Filmed on location amid the spectacular scenery of the Mongolian steppes, China’s competition entry in Montreal’s World Film Festival proves to be a solid entry. Comparisons will be made to Nikita Mikhalkov’s “Urga,” which unfolded in similar territory, but that was a more complex film than this quite simple story of love and loss. Nevertheless, the very simplicity of Xie Fei’s film is its great strength, and festivals should seek out this beautifully made pic by the director who scored a modest success with his “Women of the Lake of Scented Souls.”
An old woman, Nai Nai, who lives a lonely, traditional life in a tent somewhere in the grasslands and who ekes out a tough living as a shepherd, lives with her orphaned granddaughter, Somiya. She willingly accepts responsibility for a little boy whose mother is dead and whose father can’t care for him; she calls the boy Bayingbulag.

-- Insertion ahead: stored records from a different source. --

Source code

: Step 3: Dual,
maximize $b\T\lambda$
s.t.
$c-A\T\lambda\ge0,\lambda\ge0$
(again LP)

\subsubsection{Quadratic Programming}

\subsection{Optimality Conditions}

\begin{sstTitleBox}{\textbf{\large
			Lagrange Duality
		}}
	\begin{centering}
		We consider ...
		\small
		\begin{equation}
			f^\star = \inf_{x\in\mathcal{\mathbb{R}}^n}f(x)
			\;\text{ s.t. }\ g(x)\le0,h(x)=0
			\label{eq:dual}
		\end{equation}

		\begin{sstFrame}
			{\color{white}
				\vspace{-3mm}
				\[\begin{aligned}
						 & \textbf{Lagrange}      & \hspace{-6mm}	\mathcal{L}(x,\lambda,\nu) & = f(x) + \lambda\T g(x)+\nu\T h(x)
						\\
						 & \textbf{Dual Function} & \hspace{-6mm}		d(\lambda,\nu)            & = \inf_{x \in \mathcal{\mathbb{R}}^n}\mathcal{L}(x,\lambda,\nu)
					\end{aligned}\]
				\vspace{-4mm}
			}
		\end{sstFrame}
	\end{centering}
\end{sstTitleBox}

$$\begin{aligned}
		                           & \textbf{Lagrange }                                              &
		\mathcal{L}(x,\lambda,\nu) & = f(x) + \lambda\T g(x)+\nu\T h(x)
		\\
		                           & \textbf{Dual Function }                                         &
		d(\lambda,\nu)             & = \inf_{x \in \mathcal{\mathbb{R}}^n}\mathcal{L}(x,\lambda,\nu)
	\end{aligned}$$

The children grow up as brother and sister, learning how to survive the blistering summers and frigid winters on the steppes. They can’t afford a horse, but, as chance would have it, an orphaned foal staggers into their camp one wintry night; it becomes Bayinbulag’s horse. The boy gets a basic education but not the girl, for whom education is considered unnecessary.

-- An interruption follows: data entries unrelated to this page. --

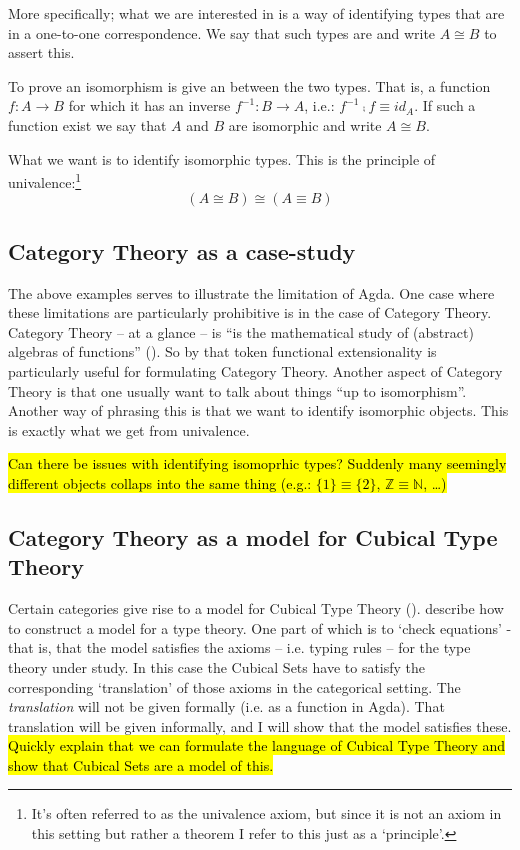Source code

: \documentclass{article}
\newcommand{\mycomment}[1]{\hl{#1}}
\begin{document}
More specifically; what we are interested in is a way of identifying types that
are in a one-to-one correspondence. We say that such types are
 and write $A \cong B$ to assert this.

To prove an isomorphism is give an  between the two types.
That is, a function $f : A \to B$ for which it has an inverse $f^{-1} : B \to
A$, i.e.: $f^{-1} \comp f \equiv id_A$. If such a function exist we say that $A$
and $B$ are isomorphic and write $A \cong B$.

What we want is to identify isomorphic types. This is the principle of
univalence:\footnote{It's often referred to as the univalence axiom, but since
it is not an axiom in this setting but rather a theorem I refer to this just
as a `principle'.}
%
$$(A \cong B) \cong (A \equiv B)$$
%
\subsection{Category Theory as a case-study}
%
The above examples serves to illustrate the limitation of Agda. One case where
these limitations are particularly prohibitive is in the case of Category
Theory. Category Theory -- at a glance -- is ``is the mathematical study of
(abstract) algebras of functions'' (\cite{awodey-2006}). So by that token
functional extensionality is particularly useful for formulating Category
Theory. Another aspect of Category Theory is that one usually want to talk about
things ``up to isomorphism''. Another way of phrasing this is that we want to
identify isomorphic objects. This is exactly what we get from univalence.

\mycomment{Can there be issues with identifying isomoprhic types? Suddenly many
seemingly different objects collaps into the same thing (e.g.: $\{1\} \equiv
\{2\}$, $\mathbb{Z} \equiv \mathbb{N}$, \ldots)}

\subsection{Category Theory as a model for Cubical Type Theory}
%
Certain categories give rise to a model for Cubical Type Theory
(\cite{bezem-2014}). \cite{dybjer-1995} describe how to construct a model for a
type theory. One part of which is to `check equations' - that is, that the model
satisfies the axioms -- i.e. typing rules -- for the type theory under study. In
this case the Cubical Sets have to satisfy the corresponding `translation' of
those axioms in the categorical setting. The \emph{translation} will not be
given formally (i.e. as a function in Agda). That translation will be given
informally, and I will show that the model satisfies these.
%
\mycomment{Quickly explain that we can formulate the language of Cubical Type
Theory and show that Cubical Sets are a model of this.}
%
\end{document}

Eventually, Bayinbulag’s father writes to order him to the city to study to be a veterinarian; before he leaves, he promises to marry Somiya when he returns. He’s away three years, having also studied music, and is excited about the prospect of marriage, only to discover that his sweetheart has been made pregnant by a local stud. Distraught, he takes off and doesn’t return for 12 years.
By the time he comes back, he’s a celebrated folk singer, the grandmother is long dead, and Somiya is married to a drunken husband and has four sons plus a 12-year-old illegitimate daughter who longs for a father. Some of the film’s most affecting scenes are between Bayinbulag and this little girl, who was, in a sense, the cause of his unhappiness.

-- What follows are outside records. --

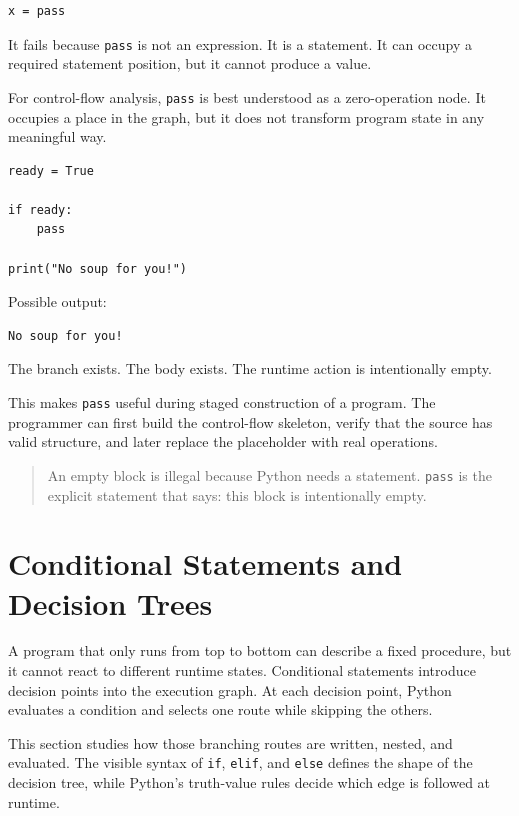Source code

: \documentclass[a4paper,twoside]{report}
\begin{document}
\begin{verbatim}
x = pass
\end{verbatim}

It fails because \texttt{pass} is not an expression. It is a statement. It can occupy a required statement position, but it cannot produce a value.

For control-flow analysis, \texttt{pass} is best understood as a zero-operation node. It occupies a place in the graph, but it does not transform program state in any meaningful way.

\begin{verbatim}
ready = True

if ready:
    pass

print("No soup for you!")
\end{verbatim}

Possible output:

\begin{verbatim}
No soup for you!
\end{verbatim}

The branch exists. The body exists. The runtime action is intentionally empty.

This makes \texttt{pass} useful during staged construction of a program. The programmer can first build the control-flow skeleton, verify that the source has valid structure, and later replace the placeholder with real operations.

\begin{quote}
An empty block is illegal because Python needs a statement. \texttt{pass} is the explicit statement that says: this block is intentionally empty.
\end{quote}

\section{Conditional Statements and Decision Trees}

A program that only runs from top to bottom can describe a fixed procedure, but it cannot react to different runtime states. Conditional statements introduce decision points into the execution graph. At each decision point, Python evaluates a condition and selects one route while skipping the others.

This section studies how those branching routes are written, nested, and evaluated. The visible syntax of \texttt{if}, \texttt{elif}, and \texttt{else} defines the shape of the decision tree, while Python's truth-value rules decide which edge is followed at runtime.
\end{document}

The Mongolian actors give beautifully natural performances (unfortunately, the fine actress who plays the grandmother wasn’t listed in the press book provided). Tengger, who plays Bayinbulag, and who is a well-known singer, also composed the film’s stirring music score, much of which is folk ballads.
Pic depicts the harsh life of the steppes during the four seasons, but city scenes are completely avoided. Though this is basically lightweight fare, it’s attractive enough to please audiences interested in exploring a still remote part of the world, and some scenes toward the end are extremely moving.
Production credits are all first-class.